It seems to me like there is a natural tendency for us to see the Kingdom of God as something very far off; something that we won’t see until we reach heaven. This is a sad thought and I used to think it too. It’s so sad because it has affected how Christians live their lives. The Kingdom of God is not a far-off place in heaven. The Kingdom of God is here with us right now.
Throughout
the Gospel of Matthew I see Jesus teaching about the Kingdom of God. When he was teaching about the Kingdom of
God, he started the same way each time. “The Kingdom of God is like…” and then
he goes on to paint a picture of something that needs to be found. Something that is desperately longed
for. A lost coin; a lost treasure; a
pearl of great price – that took a rich man forever to find, and when he did
find it, he sold everything so he
could have it. If the Kingdom was something
that was unattainable until we reached heaven, why would it need to be found?
The
Kingdom of God is fellowship with God.
John the Baptist told us that the opportunity to have fellowship with
God was coming. He was trying to
describe to us what Adam and Eve had with God in the beginning. When Jesus came he fellowshipped with us,
which brought the Kingdom of God to us.
When Jesus died on the cross, he made it possible for everyone now and
forever to be able to fellowship with God – and on a personal level. Jesus took away the need of someone speaking
on our behalf to God. We could have
fellowship with God now.
Change
is always hard on us, but naturally, things do change gradually over time. That’s not how the Kingdom of God changed the
disciples. They didn’t gradually stop
going to the priest, so he could talk to God for them. They prayed directly to God from day 1 after
Jesus rose from the dead.
Being
a part of God’s Kingdom will change how we view and act towards everything
around us. We will begin seeing everything holistically, as it has always been.

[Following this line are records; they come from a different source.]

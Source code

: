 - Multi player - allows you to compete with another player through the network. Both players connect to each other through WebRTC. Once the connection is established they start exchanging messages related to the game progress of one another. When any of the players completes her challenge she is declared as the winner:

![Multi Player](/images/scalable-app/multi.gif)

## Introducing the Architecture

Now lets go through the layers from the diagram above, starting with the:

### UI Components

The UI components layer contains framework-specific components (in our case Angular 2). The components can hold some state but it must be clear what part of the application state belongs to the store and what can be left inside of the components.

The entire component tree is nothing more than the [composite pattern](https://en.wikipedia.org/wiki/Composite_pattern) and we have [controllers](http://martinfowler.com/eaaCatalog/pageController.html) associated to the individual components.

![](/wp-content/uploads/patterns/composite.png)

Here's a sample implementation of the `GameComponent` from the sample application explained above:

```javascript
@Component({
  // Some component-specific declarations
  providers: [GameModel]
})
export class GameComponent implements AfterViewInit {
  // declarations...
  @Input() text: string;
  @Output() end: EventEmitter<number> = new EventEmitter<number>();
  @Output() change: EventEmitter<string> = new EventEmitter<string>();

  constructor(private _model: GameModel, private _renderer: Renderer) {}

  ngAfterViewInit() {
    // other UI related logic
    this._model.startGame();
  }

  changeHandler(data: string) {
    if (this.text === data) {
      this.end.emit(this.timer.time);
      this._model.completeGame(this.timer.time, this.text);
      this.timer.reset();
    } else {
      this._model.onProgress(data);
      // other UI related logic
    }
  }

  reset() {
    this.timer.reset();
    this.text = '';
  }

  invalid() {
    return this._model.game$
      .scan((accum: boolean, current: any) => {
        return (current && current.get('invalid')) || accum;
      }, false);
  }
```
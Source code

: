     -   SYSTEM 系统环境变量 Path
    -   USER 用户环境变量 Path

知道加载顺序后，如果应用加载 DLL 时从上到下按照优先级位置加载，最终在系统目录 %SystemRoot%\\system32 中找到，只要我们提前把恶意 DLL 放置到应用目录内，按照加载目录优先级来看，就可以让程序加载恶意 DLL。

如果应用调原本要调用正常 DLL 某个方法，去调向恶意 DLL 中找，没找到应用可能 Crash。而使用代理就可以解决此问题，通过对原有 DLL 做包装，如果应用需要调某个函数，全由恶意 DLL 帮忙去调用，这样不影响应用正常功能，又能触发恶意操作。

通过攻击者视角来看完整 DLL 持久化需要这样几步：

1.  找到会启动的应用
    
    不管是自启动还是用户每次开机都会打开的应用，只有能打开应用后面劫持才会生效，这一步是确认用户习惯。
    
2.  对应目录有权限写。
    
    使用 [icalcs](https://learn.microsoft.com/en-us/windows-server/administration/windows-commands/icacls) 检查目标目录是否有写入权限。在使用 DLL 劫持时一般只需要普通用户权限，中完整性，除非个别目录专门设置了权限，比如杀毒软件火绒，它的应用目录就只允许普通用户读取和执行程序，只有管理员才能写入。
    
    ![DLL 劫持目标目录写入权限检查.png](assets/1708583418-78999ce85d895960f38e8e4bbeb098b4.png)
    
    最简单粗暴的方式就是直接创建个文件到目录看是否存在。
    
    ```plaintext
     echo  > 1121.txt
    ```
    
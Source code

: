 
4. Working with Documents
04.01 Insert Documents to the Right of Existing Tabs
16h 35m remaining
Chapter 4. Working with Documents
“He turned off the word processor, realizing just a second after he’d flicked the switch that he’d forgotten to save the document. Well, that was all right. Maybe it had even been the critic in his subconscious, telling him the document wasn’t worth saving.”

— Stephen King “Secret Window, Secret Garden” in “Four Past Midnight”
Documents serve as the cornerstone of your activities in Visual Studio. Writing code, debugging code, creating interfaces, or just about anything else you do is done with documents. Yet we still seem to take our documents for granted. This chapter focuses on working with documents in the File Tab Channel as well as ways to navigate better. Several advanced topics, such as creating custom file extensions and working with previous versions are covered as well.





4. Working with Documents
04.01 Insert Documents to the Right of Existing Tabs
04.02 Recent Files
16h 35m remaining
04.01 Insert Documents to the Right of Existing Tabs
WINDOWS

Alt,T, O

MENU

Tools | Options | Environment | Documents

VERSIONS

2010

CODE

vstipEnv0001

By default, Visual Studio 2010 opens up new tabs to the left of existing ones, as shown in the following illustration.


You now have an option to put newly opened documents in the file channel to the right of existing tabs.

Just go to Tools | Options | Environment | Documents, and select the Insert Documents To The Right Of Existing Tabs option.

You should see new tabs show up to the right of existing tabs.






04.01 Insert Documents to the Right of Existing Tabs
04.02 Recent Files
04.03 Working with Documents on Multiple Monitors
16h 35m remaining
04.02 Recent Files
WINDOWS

Everything around us belongs to God and is holy. The environment is holy; our
physical bodies are holy; our soul is holy; our relationships are holy. If we
continue to fellowship with God we will change.
We
won’t liter or waste products made from our environment because we know that
God made our environment and that makes it holy. We will feed our souls by reading God’s word,
by praying and by fellowshipping with God because our soul is holy and we need to take care of our
soul. We won’t harm our physical bodies
with toxins: like excessive drinking, smoking, doing drugs, eating too much or
not eating enough because God made our bodies holy. We will treat everyone we know with respect. We won’t judge others for their habits,
actions or thoughts that are different from our own. First of all, God is the only judge of those
things and secondly, we need to be purposeful in seeing all our relationships as
holy.
I
don’t want to go off on a tangent, but let me say one thing: We
have turned too many fellow believers away from the church simply because we
haven’t respected them and we have judged them.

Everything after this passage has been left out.